Взыскательность к себе Гоголя была поистине изумительна.
Беранже говорит в своей автобиографии: «ничто в такой степени не просвещает писателя, как пламя его рукописей, мужественно брошенных в печку». Вся творческая жизнь Гоголя освещена этим благородным пламенем. Еще в молодости он предал сожжению свой роман «Гетман», «потому что сам автор не был им доволен». Уничтожил комедию «Владимир 3-ей степени». Два, по-видимому, раза сжег второй том «Мертвых душ» (не считая предсмертного третьего сожжения)...

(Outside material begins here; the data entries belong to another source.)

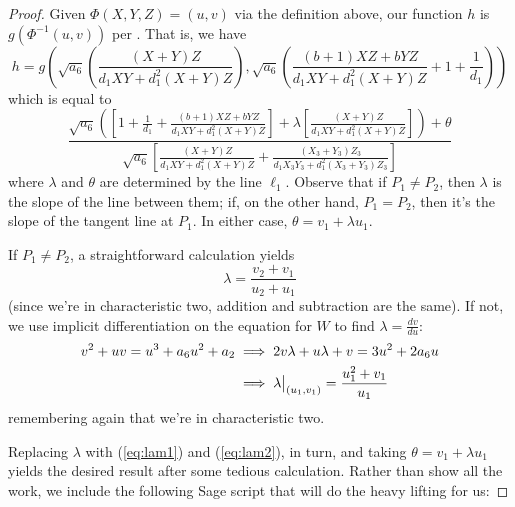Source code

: \begin{proof}
Given $\Phi(X, Y, Z) = (u, v)$ via the definition above, our function $h$ is
    $g\left(\Phi^{-1}(u, v)\right)$ per \cite{das2008pairing}.
That is, we have
\[
h
    =   g\left(
        \sqrt{a_6}\left(\frac{(X + Y) Z}{d_1XY + d_1^2(X + Y)Z}\right)
        ,
        \sqrt{a_6}\left(\frac{(b + 1)XZ + bYZ}{d_1XY + d_1^2(X + Y)Z} + 1 +
            \frac{1}{d_1}\right)
        \right)
\]
    which is equal to
\begin{equation}\label{eq:g_miller}
\frac{
    \sqrt{a_6}\left(
        \left[
            1 + \frac{1}{d_1} + \frac{(b + 1)XZ + bYZ}{d_1XY + d_1^2(X + Y)Z}
        \right]
        + \lambda\left[
            \frac{(X + Y)Z}{d_1XY + d_1^2(X + Y)Z}
        \right]
    \right) + \theta
}{
    \sqrt{a_6}\left[
        \frac{(X + Y)Z}{d_1XY + d_1^2(X + Y)Z} +
        \frac{(X_3 + Y_3)Z_3}{d_1X_3Y_3 + d_1^2(X_3 + Y_3)Z_3}
    \right]
}
\end{equation}
    where $\lambda$ and $\theta$ are determined by the line $\ell_1$.
Observe that if $P_1 \ne P_2$, then $\lambda$ is the slope of the line between
    them; if, on the other hand, $P_1 = P_2$, then it's the slope of the
    tangent line at $P_1$.
In either case, $\theta = v_1 + \lambda u_1$.

If $P_1 \ne P_2$, a straightforward calculation yields
\begin{equation}\label{eq:lam1}
\lambda = \frac{v_2 + v_1}{u_2 + u_1}
\end{equation}
    (since we're in characteristic two, addition and subtraction are the same).
If not, we use implicit differentiation on the equation for $W$ to find
    $\lambda = \frac{dv}{du}$:
\begin{align}\label{eq:lam2}
v^2 + uv = u^3 + a_6u^2 + a_2
    &\implies   2v\lambda + u\lambda + v = 3u^2 + 2a_6u\notag\\
    &\implies   \lambda\big\vert_{(u_1, v_1)} = \frac{u_1^2 + v_1}{u_1}
\end{align}
    remembering again that we're in characteristic two.

Replacing $\lambda$ with (\ref{eq:lam1}) and (\ref{eq:lam2}), in turn, and
    taking $\theta = v_1 + \lambda u_1$ yields the desired result after some
    tedious calculation.
Rather than show all the work, we include the following Sage script that
    will do the heavy lifting for us:

\end{proof}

Гоголь был очень самолюбив, — даже исключительно самолюбив, полон был самого важного самообожания, чувствовал себя каким-то божеством, призванным изрекать непреложные истины. Это, однако, не мешало ему жадно, настойчиво искать критики самой строгой и беспощадной, потому что выше всякого самолюбия для него стояло совершенство его произведения, и в отзыве самого глупого человека он считал возможным найти что-нибудь для себя полезное. О, как это редко-редко встречается среди писателей! Мне много за жизнь свою приходилось знавать писателей очень крупных. Пока он молод, — он ищет критики, внимательно ее выслушивает. Но вот пришла слава, пришло всеобщее признание, — и критика начинает его только раздражать, глаза становятся скучающими, губы нетерпеливо поджимаются, — и верная жена спешит перевести разговор на посторонние предметы. А вот как Гоголь:
«Вы напрасно негодуете, — пишет он, — на неумеренный тон некоторых нападений на «Мертвые души»: это имело свою хорошую сторону. Иногда нужно иметь противу себя озлобленных. Кто увлечен красотами, тот не видит недостатков и прощает все; но кто озлоблен, тот постарается выкопать в нас всю дрянь и выставить ее так ярко наружу, что поневоле ее увидишь. Истину так редко приходится слышать, что уже за одну крупицу ее можно простить всякий оскорбительный голос, с каким бы она ни произносилась. В критиках Булгарина, Сенковского и Полевого есть много справедливого, начиная даже с данного мне совета поучиться прежде русской грамоте, а потом писать. В самом деле, если бы я не торопился печатанием рукописи и подержал ее у себя с год, я бы увидел потом и сам, что в таком неопрятном виде ей никак нельзя было явиться в свет. Самые эпиграммы и насмешки надо мною были мне нужны, несмотря на то, что с первого разу пришлись очень не по сердцу. О, как нам нужны беспрестанные щелчки и этот оскорбительный тон, и эти едкие, проникающие насквозь насмешки! На дне души нашей столько таится всякого мелкого, ничтожного самолюбия, щекотливого, скверного честолюбия, что нас ежеминутно следует колоть, поражать, бить всеми возможными орудиями, и мы должны благодарить ежеминутно нас поражающую руку».